*** RECORDS FOR THIS TASK ***

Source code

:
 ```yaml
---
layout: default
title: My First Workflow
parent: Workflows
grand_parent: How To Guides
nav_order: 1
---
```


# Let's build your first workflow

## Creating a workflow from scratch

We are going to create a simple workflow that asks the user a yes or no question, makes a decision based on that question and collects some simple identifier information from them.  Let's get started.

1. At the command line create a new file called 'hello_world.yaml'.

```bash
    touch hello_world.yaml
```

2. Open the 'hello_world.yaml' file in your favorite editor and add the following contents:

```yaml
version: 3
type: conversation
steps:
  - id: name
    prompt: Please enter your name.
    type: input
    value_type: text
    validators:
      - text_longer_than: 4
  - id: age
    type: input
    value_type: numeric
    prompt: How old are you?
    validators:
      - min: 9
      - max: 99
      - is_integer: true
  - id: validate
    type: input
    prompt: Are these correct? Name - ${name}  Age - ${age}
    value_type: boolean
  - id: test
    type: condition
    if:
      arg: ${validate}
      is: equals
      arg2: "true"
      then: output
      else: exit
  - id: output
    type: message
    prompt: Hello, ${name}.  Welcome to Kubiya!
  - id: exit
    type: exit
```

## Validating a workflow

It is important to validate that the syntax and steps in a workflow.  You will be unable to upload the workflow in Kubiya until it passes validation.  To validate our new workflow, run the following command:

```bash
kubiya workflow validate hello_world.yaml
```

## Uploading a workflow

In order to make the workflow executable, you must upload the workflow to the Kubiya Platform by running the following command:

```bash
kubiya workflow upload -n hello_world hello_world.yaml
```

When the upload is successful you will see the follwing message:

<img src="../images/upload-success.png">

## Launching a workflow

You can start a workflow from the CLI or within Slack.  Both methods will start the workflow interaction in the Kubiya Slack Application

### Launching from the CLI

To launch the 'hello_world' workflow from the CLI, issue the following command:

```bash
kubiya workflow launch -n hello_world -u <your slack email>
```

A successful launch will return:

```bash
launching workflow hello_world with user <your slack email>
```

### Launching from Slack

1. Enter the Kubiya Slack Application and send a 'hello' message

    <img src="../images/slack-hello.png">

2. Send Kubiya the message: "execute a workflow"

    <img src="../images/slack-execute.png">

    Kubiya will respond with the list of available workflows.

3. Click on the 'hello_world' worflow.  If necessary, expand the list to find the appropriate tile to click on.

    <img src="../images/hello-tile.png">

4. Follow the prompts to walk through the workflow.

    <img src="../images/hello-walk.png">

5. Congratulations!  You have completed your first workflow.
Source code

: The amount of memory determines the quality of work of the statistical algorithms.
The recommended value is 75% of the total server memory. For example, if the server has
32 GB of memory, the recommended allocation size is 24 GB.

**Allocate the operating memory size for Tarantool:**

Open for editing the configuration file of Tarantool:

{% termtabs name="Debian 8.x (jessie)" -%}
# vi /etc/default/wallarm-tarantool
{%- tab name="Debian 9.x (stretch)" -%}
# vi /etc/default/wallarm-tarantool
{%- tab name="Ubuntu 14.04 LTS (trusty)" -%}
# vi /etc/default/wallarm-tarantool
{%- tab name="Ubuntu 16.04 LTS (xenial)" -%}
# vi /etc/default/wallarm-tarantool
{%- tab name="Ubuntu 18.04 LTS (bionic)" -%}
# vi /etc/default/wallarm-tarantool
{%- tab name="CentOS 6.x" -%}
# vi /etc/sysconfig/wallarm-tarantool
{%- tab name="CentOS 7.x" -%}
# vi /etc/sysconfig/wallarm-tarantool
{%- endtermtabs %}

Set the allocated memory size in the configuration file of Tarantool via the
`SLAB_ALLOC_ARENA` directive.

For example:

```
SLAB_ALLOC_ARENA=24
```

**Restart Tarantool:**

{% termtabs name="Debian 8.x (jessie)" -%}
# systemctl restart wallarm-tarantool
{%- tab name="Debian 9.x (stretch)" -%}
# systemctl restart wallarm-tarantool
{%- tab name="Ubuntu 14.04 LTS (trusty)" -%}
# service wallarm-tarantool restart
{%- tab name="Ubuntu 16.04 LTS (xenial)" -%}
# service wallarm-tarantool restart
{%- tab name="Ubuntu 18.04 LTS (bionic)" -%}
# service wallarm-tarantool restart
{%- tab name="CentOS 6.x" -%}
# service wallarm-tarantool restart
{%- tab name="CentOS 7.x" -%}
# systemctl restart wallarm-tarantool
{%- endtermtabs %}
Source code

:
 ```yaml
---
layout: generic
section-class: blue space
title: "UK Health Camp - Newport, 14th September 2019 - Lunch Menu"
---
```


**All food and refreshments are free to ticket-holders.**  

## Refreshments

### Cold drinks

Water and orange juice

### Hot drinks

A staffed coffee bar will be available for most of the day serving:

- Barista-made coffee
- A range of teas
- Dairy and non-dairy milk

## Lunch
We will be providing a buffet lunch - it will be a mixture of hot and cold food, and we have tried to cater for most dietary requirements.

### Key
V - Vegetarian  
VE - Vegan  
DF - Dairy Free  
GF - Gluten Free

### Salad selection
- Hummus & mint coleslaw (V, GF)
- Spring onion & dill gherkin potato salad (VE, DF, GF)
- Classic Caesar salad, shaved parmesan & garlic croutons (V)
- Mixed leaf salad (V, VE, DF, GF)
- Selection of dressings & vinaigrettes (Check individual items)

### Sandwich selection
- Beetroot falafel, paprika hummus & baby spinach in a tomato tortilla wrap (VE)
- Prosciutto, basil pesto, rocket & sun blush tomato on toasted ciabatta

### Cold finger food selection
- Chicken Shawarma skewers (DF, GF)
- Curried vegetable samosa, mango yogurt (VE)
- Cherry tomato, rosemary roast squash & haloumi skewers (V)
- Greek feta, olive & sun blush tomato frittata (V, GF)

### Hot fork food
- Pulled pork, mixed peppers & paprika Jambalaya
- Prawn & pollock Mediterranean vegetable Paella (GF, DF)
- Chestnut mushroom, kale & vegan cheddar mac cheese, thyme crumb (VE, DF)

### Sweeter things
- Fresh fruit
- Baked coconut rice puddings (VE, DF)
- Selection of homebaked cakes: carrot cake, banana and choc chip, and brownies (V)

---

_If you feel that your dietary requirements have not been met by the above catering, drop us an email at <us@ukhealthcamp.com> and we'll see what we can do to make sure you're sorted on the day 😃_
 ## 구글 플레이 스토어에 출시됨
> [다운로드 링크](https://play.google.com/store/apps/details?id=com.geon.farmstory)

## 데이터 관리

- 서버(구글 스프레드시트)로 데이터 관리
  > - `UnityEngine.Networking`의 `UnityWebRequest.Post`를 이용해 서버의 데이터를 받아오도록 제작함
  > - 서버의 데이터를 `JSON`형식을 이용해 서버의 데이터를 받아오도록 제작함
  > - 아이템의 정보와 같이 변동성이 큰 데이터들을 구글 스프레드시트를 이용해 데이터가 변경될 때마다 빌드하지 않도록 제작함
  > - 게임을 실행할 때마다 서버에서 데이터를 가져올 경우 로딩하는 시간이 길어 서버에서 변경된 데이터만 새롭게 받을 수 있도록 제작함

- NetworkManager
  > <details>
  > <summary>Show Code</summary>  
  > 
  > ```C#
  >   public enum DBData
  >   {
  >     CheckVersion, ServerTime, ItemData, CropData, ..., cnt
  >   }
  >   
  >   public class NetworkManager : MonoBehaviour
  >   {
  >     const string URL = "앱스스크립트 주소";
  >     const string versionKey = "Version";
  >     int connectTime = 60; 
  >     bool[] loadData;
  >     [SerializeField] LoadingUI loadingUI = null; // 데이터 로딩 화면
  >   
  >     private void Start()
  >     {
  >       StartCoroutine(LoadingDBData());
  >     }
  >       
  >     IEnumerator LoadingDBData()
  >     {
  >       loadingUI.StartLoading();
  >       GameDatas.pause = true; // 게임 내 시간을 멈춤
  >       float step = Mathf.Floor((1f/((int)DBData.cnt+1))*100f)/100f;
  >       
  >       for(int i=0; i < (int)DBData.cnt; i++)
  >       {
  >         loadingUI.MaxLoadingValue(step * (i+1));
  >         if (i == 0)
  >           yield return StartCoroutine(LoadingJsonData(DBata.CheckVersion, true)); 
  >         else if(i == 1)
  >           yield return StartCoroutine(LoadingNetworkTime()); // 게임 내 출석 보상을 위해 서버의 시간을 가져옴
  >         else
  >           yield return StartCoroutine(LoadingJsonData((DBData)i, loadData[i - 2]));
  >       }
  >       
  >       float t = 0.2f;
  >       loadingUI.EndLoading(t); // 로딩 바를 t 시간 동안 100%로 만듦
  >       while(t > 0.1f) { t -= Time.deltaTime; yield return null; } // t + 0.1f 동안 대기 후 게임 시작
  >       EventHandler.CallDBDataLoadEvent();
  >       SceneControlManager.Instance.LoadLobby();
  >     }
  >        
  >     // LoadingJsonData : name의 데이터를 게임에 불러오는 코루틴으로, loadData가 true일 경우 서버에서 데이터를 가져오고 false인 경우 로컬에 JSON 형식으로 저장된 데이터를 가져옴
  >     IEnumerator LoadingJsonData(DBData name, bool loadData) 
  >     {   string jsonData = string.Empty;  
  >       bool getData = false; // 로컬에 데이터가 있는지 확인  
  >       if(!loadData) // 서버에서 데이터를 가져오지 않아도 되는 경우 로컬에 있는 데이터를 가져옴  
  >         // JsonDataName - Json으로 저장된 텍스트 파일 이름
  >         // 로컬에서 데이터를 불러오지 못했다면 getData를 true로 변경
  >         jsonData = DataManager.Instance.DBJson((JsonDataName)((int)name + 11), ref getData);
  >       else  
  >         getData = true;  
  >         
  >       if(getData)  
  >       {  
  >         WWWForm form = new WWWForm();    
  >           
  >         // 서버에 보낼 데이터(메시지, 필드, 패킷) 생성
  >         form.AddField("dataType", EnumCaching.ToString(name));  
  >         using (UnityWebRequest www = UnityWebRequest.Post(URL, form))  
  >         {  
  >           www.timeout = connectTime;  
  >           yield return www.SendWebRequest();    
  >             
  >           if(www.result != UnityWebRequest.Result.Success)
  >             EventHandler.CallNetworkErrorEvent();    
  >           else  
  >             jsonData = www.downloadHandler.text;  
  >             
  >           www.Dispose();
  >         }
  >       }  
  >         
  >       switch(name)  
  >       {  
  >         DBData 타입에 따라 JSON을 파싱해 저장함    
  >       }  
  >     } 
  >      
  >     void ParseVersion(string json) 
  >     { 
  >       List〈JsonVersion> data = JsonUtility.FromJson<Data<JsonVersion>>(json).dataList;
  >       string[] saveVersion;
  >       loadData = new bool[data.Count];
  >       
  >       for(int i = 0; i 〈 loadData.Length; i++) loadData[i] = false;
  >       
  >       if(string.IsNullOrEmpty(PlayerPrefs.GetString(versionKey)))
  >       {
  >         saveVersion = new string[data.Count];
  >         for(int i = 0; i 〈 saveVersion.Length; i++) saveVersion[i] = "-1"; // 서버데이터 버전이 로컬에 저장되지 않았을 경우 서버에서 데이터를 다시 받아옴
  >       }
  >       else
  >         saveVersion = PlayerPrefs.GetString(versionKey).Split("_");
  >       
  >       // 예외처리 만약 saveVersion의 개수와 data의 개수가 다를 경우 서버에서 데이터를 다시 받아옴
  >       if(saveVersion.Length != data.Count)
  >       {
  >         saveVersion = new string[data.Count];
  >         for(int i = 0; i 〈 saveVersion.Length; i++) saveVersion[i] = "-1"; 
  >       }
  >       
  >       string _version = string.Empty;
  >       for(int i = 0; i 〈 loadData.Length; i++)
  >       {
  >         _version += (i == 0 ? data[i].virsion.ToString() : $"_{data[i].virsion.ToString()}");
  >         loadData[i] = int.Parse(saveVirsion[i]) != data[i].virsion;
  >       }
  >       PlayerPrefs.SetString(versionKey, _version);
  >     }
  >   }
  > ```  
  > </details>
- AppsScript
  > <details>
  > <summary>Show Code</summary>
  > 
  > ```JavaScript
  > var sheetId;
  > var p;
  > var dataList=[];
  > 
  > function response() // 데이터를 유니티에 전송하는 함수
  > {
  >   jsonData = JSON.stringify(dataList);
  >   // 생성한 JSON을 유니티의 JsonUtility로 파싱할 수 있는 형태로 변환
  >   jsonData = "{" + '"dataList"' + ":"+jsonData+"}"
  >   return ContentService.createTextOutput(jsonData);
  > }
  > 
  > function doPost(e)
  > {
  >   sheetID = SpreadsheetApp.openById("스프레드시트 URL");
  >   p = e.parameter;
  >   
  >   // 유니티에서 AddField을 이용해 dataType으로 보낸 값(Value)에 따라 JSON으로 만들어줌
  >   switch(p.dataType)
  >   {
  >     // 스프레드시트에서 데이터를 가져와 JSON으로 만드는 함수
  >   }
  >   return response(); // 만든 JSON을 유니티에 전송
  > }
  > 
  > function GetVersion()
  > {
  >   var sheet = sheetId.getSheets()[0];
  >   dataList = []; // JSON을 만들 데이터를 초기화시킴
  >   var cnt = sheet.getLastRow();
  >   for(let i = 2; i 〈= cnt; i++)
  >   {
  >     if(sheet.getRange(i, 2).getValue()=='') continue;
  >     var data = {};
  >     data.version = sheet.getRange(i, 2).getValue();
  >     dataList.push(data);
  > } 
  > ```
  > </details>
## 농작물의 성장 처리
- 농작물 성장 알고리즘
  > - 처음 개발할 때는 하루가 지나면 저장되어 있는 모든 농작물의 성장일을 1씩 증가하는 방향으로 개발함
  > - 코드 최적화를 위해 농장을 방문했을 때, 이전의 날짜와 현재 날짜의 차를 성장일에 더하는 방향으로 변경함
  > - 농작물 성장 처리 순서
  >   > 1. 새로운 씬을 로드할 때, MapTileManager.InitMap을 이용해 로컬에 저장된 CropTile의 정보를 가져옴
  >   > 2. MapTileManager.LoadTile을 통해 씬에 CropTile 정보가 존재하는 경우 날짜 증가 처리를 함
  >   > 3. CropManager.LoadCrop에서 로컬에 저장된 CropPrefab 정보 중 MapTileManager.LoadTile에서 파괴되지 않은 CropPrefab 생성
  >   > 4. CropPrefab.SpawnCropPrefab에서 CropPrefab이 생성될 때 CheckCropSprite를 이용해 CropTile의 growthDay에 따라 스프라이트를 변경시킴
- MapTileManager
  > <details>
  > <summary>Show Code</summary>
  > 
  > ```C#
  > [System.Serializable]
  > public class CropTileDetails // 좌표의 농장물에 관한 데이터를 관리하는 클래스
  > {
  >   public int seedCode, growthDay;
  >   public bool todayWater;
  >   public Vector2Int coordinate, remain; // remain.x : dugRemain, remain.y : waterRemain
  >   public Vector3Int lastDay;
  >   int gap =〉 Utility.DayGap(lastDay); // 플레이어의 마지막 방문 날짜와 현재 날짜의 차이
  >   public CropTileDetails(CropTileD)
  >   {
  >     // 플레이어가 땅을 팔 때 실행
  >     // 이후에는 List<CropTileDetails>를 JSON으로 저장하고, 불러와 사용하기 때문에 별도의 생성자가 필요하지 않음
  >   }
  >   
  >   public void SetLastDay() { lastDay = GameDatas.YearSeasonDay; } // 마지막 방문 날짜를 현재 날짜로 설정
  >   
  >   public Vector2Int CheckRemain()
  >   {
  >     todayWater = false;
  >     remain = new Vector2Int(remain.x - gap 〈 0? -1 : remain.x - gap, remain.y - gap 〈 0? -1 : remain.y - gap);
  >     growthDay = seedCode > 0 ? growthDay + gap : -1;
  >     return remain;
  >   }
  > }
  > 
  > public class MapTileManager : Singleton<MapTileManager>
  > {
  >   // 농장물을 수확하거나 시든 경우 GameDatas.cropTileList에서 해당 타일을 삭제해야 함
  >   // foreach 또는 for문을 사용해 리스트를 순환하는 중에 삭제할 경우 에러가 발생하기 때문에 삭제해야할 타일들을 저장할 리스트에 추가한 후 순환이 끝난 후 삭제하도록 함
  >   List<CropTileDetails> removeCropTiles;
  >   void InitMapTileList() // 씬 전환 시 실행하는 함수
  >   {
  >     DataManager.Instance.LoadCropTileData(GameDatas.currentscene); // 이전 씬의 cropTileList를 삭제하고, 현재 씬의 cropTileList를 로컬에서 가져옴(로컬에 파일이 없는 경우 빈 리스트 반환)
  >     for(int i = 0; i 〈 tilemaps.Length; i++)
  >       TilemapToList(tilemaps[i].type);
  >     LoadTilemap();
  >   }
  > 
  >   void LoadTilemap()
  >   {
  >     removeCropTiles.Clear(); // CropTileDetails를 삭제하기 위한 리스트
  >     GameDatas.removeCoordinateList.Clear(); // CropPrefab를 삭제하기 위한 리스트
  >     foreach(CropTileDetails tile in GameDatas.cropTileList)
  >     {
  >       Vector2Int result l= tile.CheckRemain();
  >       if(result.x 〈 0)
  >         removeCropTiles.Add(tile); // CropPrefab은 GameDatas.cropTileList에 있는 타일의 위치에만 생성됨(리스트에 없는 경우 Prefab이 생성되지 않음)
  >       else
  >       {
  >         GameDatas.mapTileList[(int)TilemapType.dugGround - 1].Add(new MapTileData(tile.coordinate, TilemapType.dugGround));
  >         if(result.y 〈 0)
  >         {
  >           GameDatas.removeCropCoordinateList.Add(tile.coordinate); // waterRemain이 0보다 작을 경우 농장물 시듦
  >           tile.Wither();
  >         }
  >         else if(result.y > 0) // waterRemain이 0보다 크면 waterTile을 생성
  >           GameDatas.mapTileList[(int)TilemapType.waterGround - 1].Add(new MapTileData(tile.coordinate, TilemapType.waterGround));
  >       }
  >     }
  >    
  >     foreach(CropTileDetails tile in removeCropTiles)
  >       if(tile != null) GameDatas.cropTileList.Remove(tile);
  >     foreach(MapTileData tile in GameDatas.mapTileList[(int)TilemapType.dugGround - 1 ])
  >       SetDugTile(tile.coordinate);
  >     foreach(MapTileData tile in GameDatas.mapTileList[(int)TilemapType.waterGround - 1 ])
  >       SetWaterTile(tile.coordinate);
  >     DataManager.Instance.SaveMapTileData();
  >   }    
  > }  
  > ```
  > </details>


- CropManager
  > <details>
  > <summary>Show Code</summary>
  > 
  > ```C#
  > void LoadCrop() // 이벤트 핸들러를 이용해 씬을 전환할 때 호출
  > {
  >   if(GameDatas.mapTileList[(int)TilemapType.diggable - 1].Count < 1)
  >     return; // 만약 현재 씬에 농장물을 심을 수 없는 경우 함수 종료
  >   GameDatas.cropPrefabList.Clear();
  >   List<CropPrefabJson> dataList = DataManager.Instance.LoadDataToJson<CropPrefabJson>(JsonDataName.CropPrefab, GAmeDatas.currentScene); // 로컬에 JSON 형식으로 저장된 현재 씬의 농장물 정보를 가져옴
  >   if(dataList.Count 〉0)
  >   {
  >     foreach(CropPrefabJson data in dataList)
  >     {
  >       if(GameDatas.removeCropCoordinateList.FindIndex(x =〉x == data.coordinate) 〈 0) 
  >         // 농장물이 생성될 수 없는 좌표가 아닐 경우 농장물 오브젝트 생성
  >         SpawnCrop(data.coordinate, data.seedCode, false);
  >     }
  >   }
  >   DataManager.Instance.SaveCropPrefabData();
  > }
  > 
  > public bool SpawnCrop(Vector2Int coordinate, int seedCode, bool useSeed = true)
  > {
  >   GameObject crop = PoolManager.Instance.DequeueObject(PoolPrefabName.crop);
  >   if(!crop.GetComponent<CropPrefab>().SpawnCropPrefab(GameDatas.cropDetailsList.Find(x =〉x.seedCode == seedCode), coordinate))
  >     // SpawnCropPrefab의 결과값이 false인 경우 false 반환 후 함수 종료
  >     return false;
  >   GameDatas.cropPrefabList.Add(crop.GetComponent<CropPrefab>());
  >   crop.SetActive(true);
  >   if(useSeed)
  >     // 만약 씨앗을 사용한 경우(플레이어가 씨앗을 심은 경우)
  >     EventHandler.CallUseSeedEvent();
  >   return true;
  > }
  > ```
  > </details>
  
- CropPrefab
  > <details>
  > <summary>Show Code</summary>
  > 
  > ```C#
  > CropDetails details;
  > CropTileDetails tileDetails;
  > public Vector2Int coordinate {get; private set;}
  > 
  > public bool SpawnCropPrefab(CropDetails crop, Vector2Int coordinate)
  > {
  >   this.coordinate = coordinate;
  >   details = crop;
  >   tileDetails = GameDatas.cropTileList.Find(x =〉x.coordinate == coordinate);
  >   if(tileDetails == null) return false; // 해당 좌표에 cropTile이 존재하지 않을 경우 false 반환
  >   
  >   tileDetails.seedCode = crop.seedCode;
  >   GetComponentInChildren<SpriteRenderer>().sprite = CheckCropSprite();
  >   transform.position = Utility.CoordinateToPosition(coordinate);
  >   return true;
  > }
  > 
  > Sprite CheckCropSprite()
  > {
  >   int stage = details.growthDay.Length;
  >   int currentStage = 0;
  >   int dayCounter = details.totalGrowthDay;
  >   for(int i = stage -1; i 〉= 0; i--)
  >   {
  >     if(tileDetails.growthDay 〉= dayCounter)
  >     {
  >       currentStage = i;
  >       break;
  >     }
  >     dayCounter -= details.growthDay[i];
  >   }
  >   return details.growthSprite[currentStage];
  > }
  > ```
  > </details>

*** End of RECORDS FOR THIS TASK ***

TASK PROMPT = Which lines of the records above hold the word "command"? Copy each of them.

YOUR SOLUTION =
1. At the command line create a new file called 'hello_world.yaml'.
It is important to validate that the syntax and steps in a workflow.  You will be unable to upload the workflow in Kubiya until it passes validation.  To validate our new workflow, run the following command:
In order to make the workflow executable, you must upload the workflow to the Kubiya Platform by running the following command:
To launch the 'hello_world' workflow from the CLI, issue the following command:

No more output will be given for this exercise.